Pope Francis changed canon law on Tuesday regarding the governance of Opus Dei and any future personal prelatures…. […]
Sister Scholastica Radel (left) and Mother Abbess Cecilia Snell of the Benedictines of Mary, Queen of Apostles, discuss the recent exhumation of the order’s foundress, Sister Wilhelmina Lancaster, in an interview with EWTN News In Depth on May 30, 2023, at their abbey in Gower, Missouri. / EWTN News
Washington, D.C. Newsroom, Jun 4, 2023 / 08:00 am (CNA).
Her flashlight was dim, so when Mother Abbess Cecilia Snell first peered inside the cracked coffin lid and saw a human foot inside a black sock where one would expect to find only bone and dust, she didn’t say anything.
Instead, she took a step back, collected herself, and leaned in for another look, just to be sure. Then she screamed for joy.

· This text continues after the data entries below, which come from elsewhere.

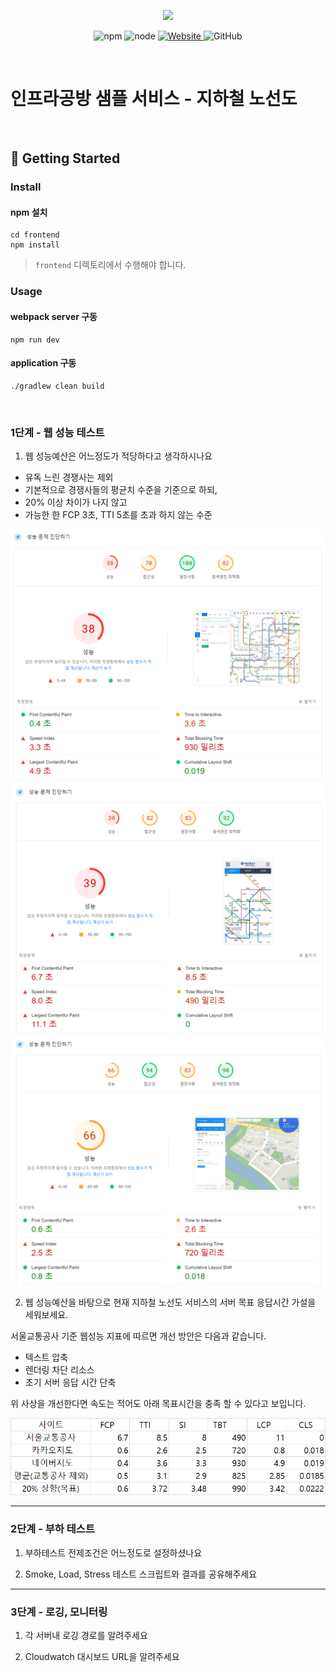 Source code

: <p align="center">
    <img width="200px;" src="https://raw.githubusercontent.com/woowacourse/atdd-subway-admin-frontend/master/images/main_logo.png"/>
</p>
<p align="center">
  <img alt="npm" src="https://img.shields.io/badge/npm-%3E%3D%205.5.0-blue">
  <img alt="node" src="https://img.shields.io/badge/node-%3E%3D%209.3.0-blue">
  <a href="https://edu.nextstep.camp/c/R89PYi5H" alt="nextstep atdd">
    <img alt="Website" src="https://img.shields.io/website?url=https%3A%2F%2Fedu.nextstep.camp%2Fc%2FR89PYi5H">
  </a>
  <img alt="GitHub" src="https://img.shields.io/github/license/next-step/atdd-subway-service">
</p>

<br>

# 인프라공방 샘플 서비스 - 지하철 노선도

<br>

## 🚀 Getting Started

### Install
#### npm 설치
```
cd frontend
npm install
```
> `frontend` 디렉토리에서 수행해야 합니다.

### Usage
#### webpack server 구동
```
npm run dev
```
#### application 구동
```
./gradlew clean build
```
<br>


### 1단계 - 웹 성능 테스트
1. 웹 성능예산은 어느정도가 적당하다고 생각하시나요

- 유독 느린 경쟁사는 제외
- 기본적으로 경쟁사들의 평균치 수준을 기준으로 하되,
- 20% 이상 차이가 나지 않고
- 가능한 한 FCP 3초, TTI 5초를 초과 하지 않는 수준

![네이버지도](src/main/resources/static/images/네이버지도_성능예산.png)
![서울교통공사](src/main/resources/static/images/서울교통공사_성능예산.png)
![카카오맵](src/main/resources/static/images/카카오맵_성능예산.png)

2. 웹 성능예산을 바탕으로 현재 지하철 노선도 서비스의 서버 목표 응답시간 가설을 세워보세요.

서울교통공사 기준 웹성능 지표에 따르면 개선 방안은 다음과 같습니다.

- 텍스트 압축
- 렌더링 차단 리소스
- 초기 서버 응답 시간 단축

위 사상을 개선한다면 속도는 적어도 아래 목표시간을 충족 할 수 있다고 보입니다.

![성능목표](src/main/resources/static/images/성능목표.png)

---

### 2단계 - 부하 테스트 
1. 부하테스트 전제조건은 어느정도로 설정하셨나요

2. Smoke, Load, Stress 테스트 스크립트와 결과를 공유해주세요

---

### 3단계 - 로깅, 모니터링
1. 각 서버내 로깅 경로를 알려주세요

2. Cloudwatch 대시보드 URL을 알려주세요
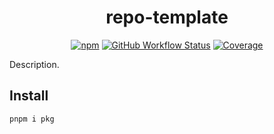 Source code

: <div align="center">

# repo-template

[![npm][npm-img]][npm-url] [![GitHub Workflow Status][gh-actions-img]][github-actions] [![Coverage][cov-img]][cov-url]

</div>

Description.

## Install

```sh
pnpm i pkg
```

[npm-url]: https://npmjs.com/package/@tinyhttp/repo-template
[github-actions]: https://github.com/tinyhttp/repo-template/actions
[gh-actions-img]: https://img.shields.io/github/actions/workflow/status/tinyhttp/repo-template/ci.yml?branch=master&style=for-the-badge&color=hotpink&label=&logo=github
[cov-img]: https://img.shields.io/coveralls/github/tinyhttp/repo-template?style=for-the-badge&color=hotpink
[cov-url]: https://coveralls.io/github/tinyhttp/repo-template
[npm-img]: https://img.shields.io/npm/dt/@tinyhttp/repo-template?style=for-the-badge&color=hotpink
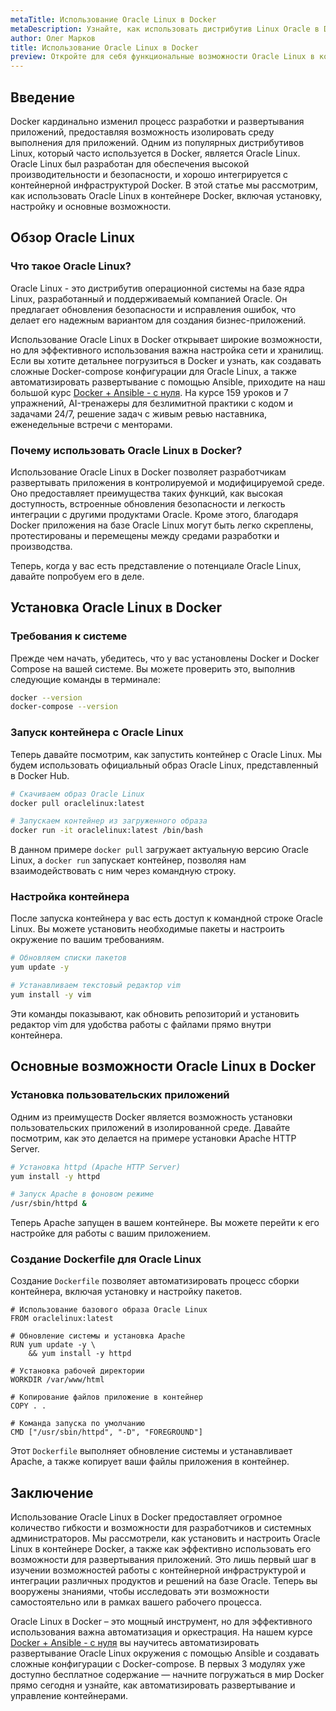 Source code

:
```yaml
---
metaTitle: Использование Oracle Linux в Docker
metaDescription: Узнайте, как использовать дистрибутив Linux Oracle в Docker - установка, настройка и основные возможности для оптимального использования
author: Олег Марков
title: Использование Oracle Linux в Docker
preview: Откройте для себя функциональные возможности Oracle Linux в контейнерах Docker - установка, настройка и применение. Примеры и пояснения помогут вам быстро освоить его возможности
---
```


## Введение

Docker кардинально изменил процесс разработки и развертывания приложений, предоставляя возможность изолировать среду выполнения для приложений. Одним из популярных дистрибутивов Linux, который часто используется в Docker, является Oracle Linux. Oracle Linux был разработан для обеспечения высокой производительности и безопасности, и хорошо интегрируется с контейнерной инфраструктурой Docker. В этой статье мы рассмотрим, как использовать Oracle Linux в контейнере Docker, включая установку, настройку и основные возможности.

## Обзор Oracle Linux

### Что такое Oracle Linux?

Oracle Linux - это дистрибутив операционной системы на базе ядра Linux, разработанный и поддерживаемый компанией Oracle. Он предлагает обновления безопасности и исправления ошибок, что делает его надежным вариантом для создания бизнес-приложений.

Использование Oracle Linux в Docker открывает широкие возможности, но для эффективного использования важна настройка сети и хранилищ. Если вы хотите детальнее погрузиться в Docker и узнать, как создавать сложные Docker-compose конфигурации для Oracle Linux, а также автоматизировать развертывание с помощью Ansible, приходите на наш большой курс [Docker + Ansible - с нуля](https://purpleschool.ru/course/docker?utm_source=knowledgebase&utm_medium=text&utm_campaign=Ispolzovanie_Oracle_Linux_v_Docker). На курсе 159 уроков и 7 упражнений, AI-тренажеры для безлимитной практики с кодом и задачами 24/7, решение задач с живым ревью наставника, еженедельные встречи с менторами.

### Почему использовать Oracle Linux в Docker?

Использование Oracle Linux в Docker позволяет разработчикам развертывать приложения в контролируемой и модифицируемой среде. Оно предоставляет преимущества таких функций, как высокая доступность, встроенные обновления безопасности и легкость интеграции с другими продуктами Oracle. Кроме этого, благодаря Docker приложения на базе Oracle Linux могут быть легко скреплены, протестированы и перемещены между средами разработки и производства.

Теперь, когда у вас есть представление о потенциале Oracle Linux, давайте попробуем его в деле.

## Установка Oracle Linux в Docker

### Требования к системе

Прежде чем начать, убедитесь, что у вас установлены Docker и Docker Compose на вашей системе. Вы можете проверить это, выполнив следующие команды в терминале:

```bash
docker --version
docker-compose --version
```

### Запуск контейнера с Oracle Linux

Теперь давайте посмотрим, как запустить контейнер с Oracle Linux. Мы будем использовать официальный образ Oracle Linux, представленный в Docker Hub. 

```bash
# Скачиваем образ Oracle Linux
docker pull oraclelinux:latest

# Запускаем контейнер из загруженного образа
docker run -it oraclelinux:latest /bin/bash
```

В данном примере `docker pull` загружает актуальную версию Oracle Linux, а `docker run` запускает контейнер, позволяя нам взаимодействовать с ним через командную строку.

### Настройка контейнера

После запуска контейнера у вас есть доступ к командной строке Oracle Linux. Вы можете установить необходимые пакеты и настроить окружение по вашим требованиям. 

```bash
# Обновляем списки пакетов
yum update -y

# Устанавливаем текстовый редактор vim
yum install -y vim
```

Эти команды показывают, как обновить репозиторий и установить редактор vim для удобства работы с файлами прямо внутри контейнера.

## Основные возможности Oracle Linux в Docker

### Установка пользовательских приложений

Одним из преимуществ Docker является возможность установки пользовательских приложений в изолированной среде. Давайте посмотрим, как это делается на примере установки Apache HTTP Server.

```bash
# Установка httpd (Apache HTTP Server)
yum install -y httpd

# Запуск Apache в фоновом режиме
/usr/sbin/httpd &
```

Теперь Apache запущен в вашем контейнере. Вы можете перейти к его настройке для работы с вашим приложением.

### Создание Dockerfile для Oracle Linux

Создание `Dockerfile` позволяет автоматизировать процесс сборки контейнера, включая установку и настройку пакетов.

```
# Использование базового образа Oracle Linux
FROM oraclelinux:latest

# Обновление системы и установка Apache
RUN yum update -y \
    && yum install -y httpd

# Установка рабочей директории
WORKDIR /var/www/html

# Копирование файлов приложение в контейнер
COPY . .

# Команда запуска по умолчанию
CMD ["/usr/sbin/httpd", "-D", "FOREGROUND"]
```

Этот `Dockerfile` выполняет обновление системы и устанавливает Apache, а также копирует ваши файлы приложения в контейнер.

## Заключение

Использование Oracle Linux в Docker предоставляет огромное количество гибкости и возможности для разработчиков и системных администраторов. Мы рассмотрели, как установить и настроить Oracle Linux в контейнере Docker, а также как эффективно использовать его возможности для развертывания приложений. Это лишь первый шаг в изучении возможностей работы с контейнерной инфраструктурой и интеграции различных продуктов и решений на базе Oracle. Теперь вы вооружены знаниями, чтобы исследовать эти возможности самостоятельно или в рамках вашего рабочего процесса.

Oracle Linux в Docker – это мощный инструмент, но для эффективного использования важна автоматизация и оркестрация. На нашем курсе [Docker + Ansible - с нуля](https://purpleschool.ru/course/docker?utm_source=knowledgebase&utm_medium=text&utm_campaign=Ispolzovanie_Oracle_Linux_v_Docker) вы научитесь автоматизировать развертывание Oracle Linux окружения с помощью Ansible и создавать сложные конфигурации с Docker-compose. В первых 3 модулях уже доступно бесплатное содержание — начните погружаться в мир Docker прямо сегодня и узнайте, как автоматизировать развертывание и управление контейнерами.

“I will never forget that scream for as long as I live,” recalled Sister Scholastica Radel, the prioress, who was among the members of the Benedictines of Mary, Queen of Apostles, who were present to exhume the remains of their foundress, Sister Wilhelmina Lancaster.
“It was a very different scream than any other scream,” the abbess agreed. “Nothing like seeing a mouse or something. It was just pure joy. ‘I see her foot!’”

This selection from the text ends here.